Reading the Historical Romance
Instructors: Andrea DaRif (Cara Elliott) & Lauren Willig
Spring 2010

Reading the Historical Romance

Course Information

“Although our [novels] have afforded more extensive and unaffected pleasure than those of any other literary corporation in the world, no species of composition has been so much decried. From pride, ignorance, or fashion, our foes are as many as our readers….”
— Jane Austen, Northanger Abbey (1818)

Goals: Although “romance” has played an integral role in human storytelling from ancient epics to medieval chansons de geste to the first eighteenth century novels, the popular modern genre is frequently derided as nothing more than the sound of bodices ripping across the centuries. However, despite the dismissive sniffs, “romance” is achieving not only commercial success but serious academic attention as well. The most widely read genre in the United States, romance has recently begun to receive scholarly recognition under the leadership of the International Association for Popular Romance (IASPR). Academic conferences on romance fiction have been held in venues around the globe, from a conference at Princeton in the spring of 2009 to this past summer’s conference in Brisbane, Australia. Romance novel scholarship is rapidly gaining momentum.

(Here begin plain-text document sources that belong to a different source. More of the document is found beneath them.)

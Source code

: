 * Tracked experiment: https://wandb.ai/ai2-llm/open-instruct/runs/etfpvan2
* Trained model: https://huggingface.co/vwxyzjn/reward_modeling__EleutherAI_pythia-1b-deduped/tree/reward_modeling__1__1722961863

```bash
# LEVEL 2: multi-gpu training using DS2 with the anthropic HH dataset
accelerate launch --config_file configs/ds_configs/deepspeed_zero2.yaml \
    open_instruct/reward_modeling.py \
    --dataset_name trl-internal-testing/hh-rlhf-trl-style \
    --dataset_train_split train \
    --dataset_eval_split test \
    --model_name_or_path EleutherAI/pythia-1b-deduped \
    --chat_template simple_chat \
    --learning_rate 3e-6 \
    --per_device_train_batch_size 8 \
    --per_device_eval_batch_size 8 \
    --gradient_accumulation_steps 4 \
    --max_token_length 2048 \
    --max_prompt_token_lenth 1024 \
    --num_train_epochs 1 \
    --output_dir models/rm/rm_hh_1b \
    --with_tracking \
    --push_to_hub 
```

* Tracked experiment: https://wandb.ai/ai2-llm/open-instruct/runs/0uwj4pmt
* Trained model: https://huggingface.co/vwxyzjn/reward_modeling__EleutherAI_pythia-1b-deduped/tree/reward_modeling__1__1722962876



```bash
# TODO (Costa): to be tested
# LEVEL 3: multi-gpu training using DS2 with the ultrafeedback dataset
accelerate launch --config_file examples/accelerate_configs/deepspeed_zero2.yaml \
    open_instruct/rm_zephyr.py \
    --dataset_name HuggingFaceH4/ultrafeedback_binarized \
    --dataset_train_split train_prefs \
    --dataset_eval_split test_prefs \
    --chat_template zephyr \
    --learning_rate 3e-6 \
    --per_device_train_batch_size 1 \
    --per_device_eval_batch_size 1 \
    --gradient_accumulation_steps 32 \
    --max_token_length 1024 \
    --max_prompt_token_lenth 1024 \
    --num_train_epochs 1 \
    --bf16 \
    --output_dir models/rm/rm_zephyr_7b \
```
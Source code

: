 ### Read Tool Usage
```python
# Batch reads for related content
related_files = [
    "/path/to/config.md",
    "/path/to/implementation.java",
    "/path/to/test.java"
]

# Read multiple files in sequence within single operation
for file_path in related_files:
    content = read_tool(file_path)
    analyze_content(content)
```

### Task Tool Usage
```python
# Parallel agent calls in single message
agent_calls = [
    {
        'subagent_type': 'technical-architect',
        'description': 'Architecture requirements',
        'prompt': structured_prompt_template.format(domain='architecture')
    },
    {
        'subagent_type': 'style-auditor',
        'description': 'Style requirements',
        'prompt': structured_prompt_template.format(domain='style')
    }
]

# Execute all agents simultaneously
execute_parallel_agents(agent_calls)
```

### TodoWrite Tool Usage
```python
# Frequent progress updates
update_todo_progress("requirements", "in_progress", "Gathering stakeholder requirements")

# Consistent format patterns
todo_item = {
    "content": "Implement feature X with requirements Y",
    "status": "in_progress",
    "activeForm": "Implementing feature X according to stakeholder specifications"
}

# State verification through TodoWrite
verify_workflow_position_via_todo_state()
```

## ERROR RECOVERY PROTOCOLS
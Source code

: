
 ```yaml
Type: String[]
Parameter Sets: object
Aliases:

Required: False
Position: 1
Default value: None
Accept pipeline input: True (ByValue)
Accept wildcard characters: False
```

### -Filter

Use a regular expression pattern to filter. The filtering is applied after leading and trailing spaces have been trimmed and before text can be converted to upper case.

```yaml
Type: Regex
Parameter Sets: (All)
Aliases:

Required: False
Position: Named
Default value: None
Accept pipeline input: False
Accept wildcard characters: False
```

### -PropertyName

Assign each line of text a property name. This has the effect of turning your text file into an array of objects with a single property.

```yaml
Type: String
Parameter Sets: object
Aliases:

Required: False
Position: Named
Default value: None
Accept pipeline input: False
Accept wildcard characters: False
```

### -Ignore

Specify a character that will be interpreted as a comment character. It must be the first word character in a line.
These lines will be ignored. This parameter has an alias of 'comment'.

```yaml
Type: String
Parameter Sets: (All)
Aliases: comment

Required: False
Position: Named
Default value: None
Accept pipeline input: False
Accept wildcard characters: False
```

In that vein, this class seeks to examine one of the most popular sub-genres within the romance field: the Regency romance novel, beloved by Austen fans worldwide. We will explore the Regency romance novel in both a historical and a literary context, examining the genre’s origins, its growth, and the development of characteristic tropes and conventions.

Starting briefly with the emergence of the “modern” romance in the 18th and 19th century, we will trace the way Austen’s heirs co-opt and adapt the themes and settings introduced in her novels. Next, we’ll consider novels from her early twentieth century imitator, Georgette Heyer, through to the more recent permutations of the model, including “wallpaper” historicals, Regency vampires, and Chick Lit. Looking at the most important names and the most formative works in the field, we will discuss the changing role and nature of the hero and heroine, issues of sexuality and class, the use of structure and tone, and the craft of the romance narrative.

Within this framework, students will be expected to analyze and discuss representative romance novels (with the option of crafting their own works of romantic fiction for their final project). A Discussion Panel of authors and editors in Week 9 adds editorial and industry-based expertise to the reading material, while trips to the British Art Center provide a visual perspective on the Regency.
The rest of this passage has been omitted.